• Os desafios e aventuras de um pai solteiro ao passar 10 dias de férias com sua filha de 3 anos.

    “E agora, 10 dias de férias com a minha pequenina (de 3 anos e 3 meses), será que vou dar conta? Será que ela vai gostar dos programas que vamos fazer? O que vamos fazer? Como? Quando?”

    Estas foram algumas das perguntas que não queriam calar e que me assolaram durante várias noites antes das primeiras férias que ia passar com a minha filhota. Até aqui, o máximo período seguido que tínhamos passado foram os 4 dias no Carnaval e os finais de semana alternados a que temos direito.

    Contextualizando, sou pai solteiro (divorciado) de uma maravilhosa menina de 3 anos e 3 meses. “Isso há muitos” dirão os leitores, sim, há… mas o que não há muitos é pais, estrangeiros, divorciados há menos de 1 ano e que mudaram toda a sua vida para a sua filha poder ter um pai presente, e essa é a minha situação. A par de uma separação dolorosa e muito difícil, praticamente recomecei a minha vida do zero. Despedi-me da empresa para a qual trabalhava há 13 anos (pois isso implicaria viver longe do Rio de Janeiro), vendi o meu carro, aluguei a minha casa (no meu país de origem), “despedi-me” da minha família de origem e fiz o caminho inverso ao que tantos brasileiros estão fazendo nos últimos tempos.

    Como devem imaginar, ter de recomeçar do zero em quase todas as áreas da minha vida não era um cenário de moleza e, de fato, a realidade iria mostrar que não seria nada fácil. Mas pouco a pouco, com a ajuda de uma série de “anjos” que me rodearam, fui ajeitando as coisas, construindo, resolvendo e moldando um futuro que se quer melhor…mas o que verdadeiramente me preocupava mais era: “Como a minha filha se adaptará a tudo isto, como ela verá tudo isto, como ela reagirá?”
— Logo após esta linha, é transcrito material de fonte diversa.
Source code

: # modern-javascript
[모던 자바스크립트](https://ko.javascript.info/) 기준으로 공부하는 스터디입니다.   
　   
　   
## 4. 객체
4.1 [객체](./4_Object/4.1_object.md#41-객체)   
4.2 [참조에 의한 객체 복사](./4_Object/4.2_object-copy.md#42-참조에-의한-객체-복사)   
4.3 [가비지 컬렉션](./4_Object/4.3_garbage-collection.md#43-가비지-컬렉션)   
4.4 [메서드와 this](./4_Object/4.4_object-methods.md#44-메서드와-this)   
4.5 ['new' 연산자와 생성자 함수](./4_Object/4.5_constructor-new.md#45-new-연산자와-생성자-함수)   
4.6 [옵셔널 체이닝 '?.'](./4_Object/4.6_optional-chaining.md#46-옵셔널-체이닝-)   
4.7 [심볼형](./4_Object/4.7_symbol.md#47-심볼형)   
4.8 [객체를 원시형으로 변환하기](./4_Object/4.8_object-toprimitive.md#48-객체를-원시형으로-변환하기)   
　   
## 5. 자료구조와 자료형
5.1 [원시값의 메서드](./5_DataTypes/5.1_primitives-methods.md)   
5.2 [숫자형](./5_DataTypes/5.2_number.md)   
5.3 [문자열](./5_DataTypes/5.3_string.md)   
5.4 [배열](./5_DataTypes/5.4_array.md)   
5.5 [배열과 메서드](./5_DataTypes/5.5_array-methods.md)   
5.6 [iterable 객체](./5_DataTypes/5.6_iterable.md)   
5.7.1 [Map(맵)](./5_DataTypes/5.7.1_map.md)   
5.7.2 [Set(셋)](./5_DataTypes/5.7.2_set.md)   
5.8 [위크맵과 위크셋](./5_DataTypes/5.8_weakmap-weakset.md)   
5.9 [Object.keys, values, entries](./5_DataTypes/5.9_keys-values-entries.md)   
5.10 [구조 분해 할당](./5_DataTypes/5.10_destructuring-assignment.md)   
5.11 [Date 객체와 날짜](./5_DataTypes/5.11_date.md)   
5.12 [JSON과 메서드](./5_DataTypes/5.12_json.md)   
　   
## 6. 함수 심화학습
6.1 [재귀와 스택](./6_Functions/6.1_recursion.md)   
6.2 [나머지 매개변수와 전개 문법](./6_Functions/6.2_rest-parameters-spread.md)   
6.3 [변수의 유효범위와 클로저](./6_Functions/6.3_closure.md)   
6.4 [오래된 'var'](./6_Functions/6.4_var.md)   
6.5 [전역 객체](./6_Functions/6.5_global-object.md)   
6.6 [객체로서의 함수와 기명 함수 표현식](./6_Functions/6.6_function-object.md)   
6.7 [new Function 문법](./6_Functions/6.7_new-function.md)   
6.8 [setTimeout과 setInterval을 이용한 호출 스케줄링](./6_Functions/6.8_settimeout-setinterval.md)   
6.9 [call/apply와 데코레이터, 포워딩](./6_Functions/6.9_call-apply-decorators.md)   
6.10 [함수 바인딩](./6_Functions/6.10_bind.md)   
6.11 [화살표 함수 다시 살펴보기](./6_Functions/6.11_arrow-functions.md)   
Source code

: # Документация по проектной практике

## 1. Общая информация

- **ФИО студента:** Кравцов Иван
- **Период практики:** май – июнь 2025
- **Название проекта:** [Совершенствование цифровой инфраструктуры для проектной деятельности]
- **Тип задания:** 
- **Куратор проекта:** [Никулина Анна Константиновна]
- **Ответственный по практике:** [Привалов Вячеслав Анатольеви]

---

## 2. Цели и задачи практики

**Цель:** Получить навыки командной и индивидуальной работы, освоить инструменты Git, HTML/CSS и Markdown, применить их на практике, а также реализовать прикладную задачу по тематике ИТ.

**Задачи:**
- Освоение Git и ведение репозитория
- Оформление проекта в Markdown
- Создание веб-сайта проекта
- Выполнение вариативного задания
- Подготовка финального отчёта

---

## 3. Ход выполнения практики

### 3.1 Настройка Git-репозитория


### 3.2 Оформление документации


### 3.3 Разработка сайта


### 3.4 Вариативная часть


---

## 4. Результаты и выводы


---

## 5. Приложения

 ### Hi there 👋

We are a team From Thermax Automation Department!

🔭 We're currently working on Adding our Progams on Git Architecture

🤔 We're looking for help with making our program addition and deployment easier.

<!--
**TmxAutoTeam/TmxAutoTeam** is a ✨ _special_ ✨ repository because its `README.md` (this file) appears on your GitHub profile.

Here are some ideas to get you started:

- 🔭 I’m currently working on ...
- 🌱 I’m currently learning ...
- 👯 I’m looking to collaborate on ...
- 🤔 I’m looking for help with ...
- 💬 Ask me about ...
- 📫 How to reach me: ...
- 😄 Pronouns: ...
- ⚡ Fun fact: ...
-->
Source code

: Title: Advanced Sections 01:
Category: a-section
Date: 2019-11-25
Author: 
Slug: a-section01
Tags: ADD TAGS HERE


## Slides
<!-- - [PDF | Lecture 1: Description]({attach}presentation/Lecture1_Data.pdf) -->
    Desde a escolha das cortinas do quartinho dela à cor dos armários e que personagens teriam os seus lençóis, as frutas e comidinhas a ter em casa, o shampoo mais indicado, se tinha os remédios todos que poderiam vir a ser necessários, tudo me preocupava. Será que deveria copiar o que ela tinha na casa da mãe? Será que deveria inovar e me diferenciar?

    Não querendo entrar na descrição desta fase (poderá ficar para outra oportunidade) o que posso desde já assegurar é que a chave está em nós mesmos, no amor que transmitimos aos nossos filhos e nos exemplos que lhes damos…na segurança que passamos para eles!

    Voltando ao primeiro substancial período de férias que passaríamos juntos: depois de um período de vários meses em que a minha filha só estava comigo aos sábados das 10:00 às 17:00, passámos para um regime de pernoite de todas as 4ª feiras e fins de semana alternados, com feriados e parte das férias. Os fins de semana eram ótimos, aqueles 4 ou 5 dias no Carnaval correram muito bem, mas como ela iria reagir a passar 10 dias seguidos? E se ela sentisse muito a falta da mãe e chamasse por ela, o que se faria? Aliás, o que eu faria? A resposta a tudo isto (e muito mais) é simples: com Amor! Um amor incondicional! E sendo sempre nós mesmos, atuando com caráter e responsabilidade.

    Crianças nesta faixa etária valorizam muito o conceito da previsibilidade, pois lhes transmite segurança, logo, a comunicação seria também muito importante, explicar e fazer entender as coisas também. Camuflar ou esconder, seja o que for, não é uma opção.

    Assim, tratei sempre de lhe explicar muito bem o que eram as férias, que eram um período em que não havia escola, e que ela passaria alguns dias das mesmas com o Papai e depois uns dias com a Mamãe. Se alguém pensa que uma criança de 3 anos e tal não entende isto ou um papo destes…desengane-se, entende sim e ainda bem, converse com os seus filhos, independentemente da idade deles, eles valorizarão muito isso (e você também)!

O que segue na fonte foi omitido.